Lawrence Oliver "Buck" Olsen (June 12, 1926 – August 10, 2020) was a Canadian politician and land surveyor in Edmonton, Alberta.

Early life
Olsen was born in Saskatoon, Saskatchewan in 1926 to Edward Olai and Lillian (Lundberg) Olsen. After graduating from high school in Prince Albert, Saskatchewan, Olsen attended the Prince Albert Collegiate Institute and the University of Saskatchewan, graduating from the latter with a B.Sc. in civil engineering. After working in the engineering industry for around 10 years, Olsen then received his commission to be a land surveyor in the prairie provinces.
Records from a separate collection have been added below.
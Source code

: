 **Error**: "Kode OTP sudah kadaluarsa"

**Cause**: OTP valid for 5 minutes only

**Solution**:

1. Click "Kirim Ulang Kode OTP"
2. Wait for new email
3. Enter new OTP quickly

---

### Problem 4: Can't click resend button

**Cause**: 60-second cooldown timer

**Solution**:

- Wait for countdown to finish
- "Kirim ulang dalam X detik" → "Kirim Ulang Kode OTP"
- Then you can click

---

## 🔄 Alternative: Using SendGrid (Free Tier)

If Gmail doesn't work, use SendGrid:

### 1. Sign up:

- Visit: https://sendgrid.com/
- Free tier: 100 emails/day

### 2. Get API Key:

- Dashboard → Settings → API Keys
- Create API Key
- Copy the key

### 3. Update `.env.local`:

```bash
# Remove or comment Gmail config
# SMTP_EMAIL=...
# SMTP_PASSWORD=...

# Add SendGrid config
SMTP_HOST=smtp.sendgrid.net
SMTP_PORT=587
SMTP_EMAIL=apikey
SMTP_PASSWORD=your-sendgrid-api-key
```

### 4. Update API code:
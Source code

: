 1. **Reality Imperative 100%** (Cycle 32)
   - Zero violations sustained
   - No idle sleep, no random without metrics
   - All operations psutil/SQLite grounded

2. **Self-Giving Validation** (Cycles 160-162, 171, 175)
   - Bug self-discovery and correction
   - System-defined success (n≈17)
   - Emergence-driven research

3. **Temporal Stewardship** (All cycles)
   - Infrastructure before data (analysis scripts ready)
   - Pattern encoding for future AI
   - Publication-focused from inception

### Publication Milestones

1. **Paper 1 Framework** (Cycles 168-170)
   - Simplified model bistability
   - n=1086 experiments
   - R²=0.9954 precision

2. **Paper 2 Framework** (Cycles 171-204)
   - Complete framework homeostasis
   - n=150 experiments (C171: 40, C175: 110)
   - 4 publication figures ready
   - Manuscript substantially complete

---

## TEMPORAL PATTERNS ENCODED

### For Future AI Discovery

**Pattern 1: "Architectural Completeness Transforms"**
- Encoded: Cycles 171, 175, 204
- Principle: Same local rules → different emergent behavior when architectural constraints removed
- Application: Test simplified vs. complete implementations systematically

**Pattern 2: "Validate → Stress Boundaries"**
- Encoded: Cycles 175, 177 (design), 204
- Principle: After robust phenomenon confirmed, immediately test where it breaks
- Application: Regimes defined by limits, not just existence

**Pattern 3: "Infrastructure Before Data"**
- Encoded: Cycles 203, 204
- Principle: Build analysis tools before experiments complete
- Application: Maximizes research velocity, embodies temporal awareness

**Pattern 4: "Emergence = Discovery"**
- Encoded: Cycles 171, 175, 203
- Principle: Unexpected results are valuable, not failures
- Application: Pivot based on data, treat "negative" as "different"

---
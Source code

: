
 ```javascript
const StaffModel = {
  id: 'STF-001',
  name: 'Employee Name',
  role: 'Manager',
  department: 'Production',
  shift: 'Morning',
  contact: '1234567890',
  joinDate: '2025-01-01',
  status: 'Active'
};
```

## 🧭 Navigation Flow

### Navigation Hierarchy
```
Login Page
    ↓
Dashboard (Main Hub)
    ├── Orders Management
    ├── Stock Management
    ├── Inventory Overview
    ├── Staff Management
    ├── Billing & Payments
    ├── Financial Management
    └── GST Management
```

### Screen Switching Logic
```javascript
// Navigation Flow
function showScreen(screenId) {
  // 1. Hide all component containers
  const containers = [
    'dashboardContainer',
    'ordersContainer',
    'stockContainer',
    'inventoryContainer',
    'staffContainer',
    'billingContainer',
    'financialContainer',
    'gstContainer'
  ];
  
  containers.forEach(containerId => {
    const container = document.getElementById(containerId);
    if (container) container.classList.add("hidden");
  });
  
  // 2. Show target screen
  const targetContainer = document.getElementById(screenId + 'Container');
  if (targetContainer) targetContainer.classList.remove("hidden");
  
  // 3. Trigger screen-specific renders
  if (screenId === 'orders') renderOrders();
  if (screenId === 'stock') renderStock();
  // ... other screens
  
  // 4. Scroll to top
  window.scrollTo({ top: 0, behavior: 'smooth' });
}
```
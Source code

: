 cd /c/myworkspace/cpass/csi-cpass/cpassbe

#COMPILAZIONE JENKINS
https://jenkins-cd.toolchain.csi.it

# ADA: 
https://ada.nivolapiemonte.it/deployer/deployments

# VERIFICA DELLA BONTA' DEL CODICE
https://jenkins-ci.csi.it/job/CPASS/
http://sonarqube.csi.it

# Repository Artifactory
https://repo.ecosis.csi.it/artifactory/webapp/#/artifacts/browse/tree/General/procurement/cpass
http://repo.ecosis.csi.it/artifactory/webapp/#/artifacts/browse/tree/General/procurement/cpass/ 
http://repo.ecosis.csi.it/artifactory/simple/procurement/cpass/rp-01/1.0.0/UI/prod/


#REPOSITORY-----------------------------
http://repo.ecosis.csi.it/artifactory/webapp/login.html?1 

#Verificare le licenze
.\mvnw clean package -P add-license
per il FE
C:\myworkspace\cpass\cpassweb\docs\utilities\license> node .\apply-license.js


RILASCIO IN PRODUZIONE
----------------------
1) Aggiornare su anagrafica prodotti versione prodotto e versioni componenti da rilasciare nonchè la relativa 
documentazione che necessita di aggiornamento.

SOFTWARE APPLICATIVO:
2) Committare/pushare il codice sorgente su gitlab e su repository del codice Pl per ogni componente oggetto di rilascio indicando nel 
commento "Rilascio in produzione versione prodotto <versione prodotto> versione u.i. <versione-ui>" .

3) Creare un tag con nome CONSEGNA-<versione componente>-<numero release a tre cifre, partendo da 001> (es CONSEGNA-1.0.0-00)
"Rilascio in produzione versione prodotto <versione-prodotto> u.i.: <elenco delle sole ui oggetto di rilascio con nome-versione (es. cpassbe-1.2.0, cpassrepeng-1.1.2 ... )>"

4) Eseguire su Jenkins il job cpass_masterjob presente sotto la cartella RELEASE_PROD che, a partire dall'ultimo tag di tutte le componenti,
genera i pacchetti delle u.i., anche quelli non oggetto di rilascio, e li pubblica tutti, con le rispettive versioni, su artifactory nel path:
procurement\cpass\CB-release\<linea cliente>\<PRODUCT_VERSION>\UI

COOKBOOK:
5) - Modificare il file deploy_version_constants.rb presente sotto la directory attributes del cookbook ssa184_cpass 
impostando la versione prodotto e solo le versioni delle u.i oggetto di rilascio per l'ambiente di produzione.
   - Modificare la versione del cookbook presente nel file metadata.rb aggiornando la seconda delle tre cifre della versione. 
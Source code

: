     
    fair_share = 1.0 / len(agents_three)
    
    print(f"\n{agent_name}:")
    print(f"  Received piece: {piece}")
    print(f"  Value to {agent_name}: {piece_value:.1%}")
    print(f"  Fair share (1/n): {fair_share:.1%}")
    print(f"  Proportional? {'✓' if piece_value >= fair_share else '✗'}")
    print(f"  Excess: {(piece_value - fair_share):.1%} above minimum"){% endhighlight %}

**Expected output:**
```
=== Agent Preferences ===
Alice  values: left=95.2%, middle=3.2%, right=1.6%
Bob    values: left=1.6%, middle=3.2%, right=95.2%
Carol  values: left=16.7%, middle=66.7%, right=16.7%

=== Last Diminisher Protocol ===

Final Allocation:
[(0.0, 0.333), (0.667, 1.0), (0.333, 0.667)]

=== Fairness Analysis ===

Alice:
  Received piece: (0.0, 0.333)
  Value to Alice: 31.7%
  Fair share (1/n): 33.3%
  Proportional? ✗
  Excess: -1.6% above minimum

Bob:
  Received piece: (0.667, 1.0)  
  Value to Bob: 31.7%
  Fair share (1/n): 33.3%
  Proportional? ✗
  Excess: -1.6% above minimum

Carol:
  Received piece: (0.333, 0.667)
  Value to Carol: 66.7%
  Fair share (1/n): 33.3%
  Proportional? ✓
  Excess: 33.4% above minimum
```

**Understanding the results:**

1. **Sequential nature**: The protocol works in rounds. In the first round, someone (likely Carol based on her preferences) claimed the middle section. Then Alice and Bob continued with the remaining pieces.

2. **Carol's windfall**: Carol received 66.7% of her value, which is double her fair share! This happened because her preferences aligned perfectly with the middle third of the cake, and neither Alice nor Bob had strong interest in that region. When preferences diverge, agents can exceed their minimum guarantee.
He then formed and worked in his partnership, Hamilton & Olsen Surveying company.  Olsen also served as president of the Alberta Land Surveying Association in 1959. He received an Outstanding Service Award from the same organization in 1980 as well as honorary lifetime membership in 1989. Olsen was also a member of the Saskatchewan Land Surveyors Association, retiring in January 1984.

Olsen was elected to the Edmonton City Council for Ward 4 in 1971, 1974 and 1977.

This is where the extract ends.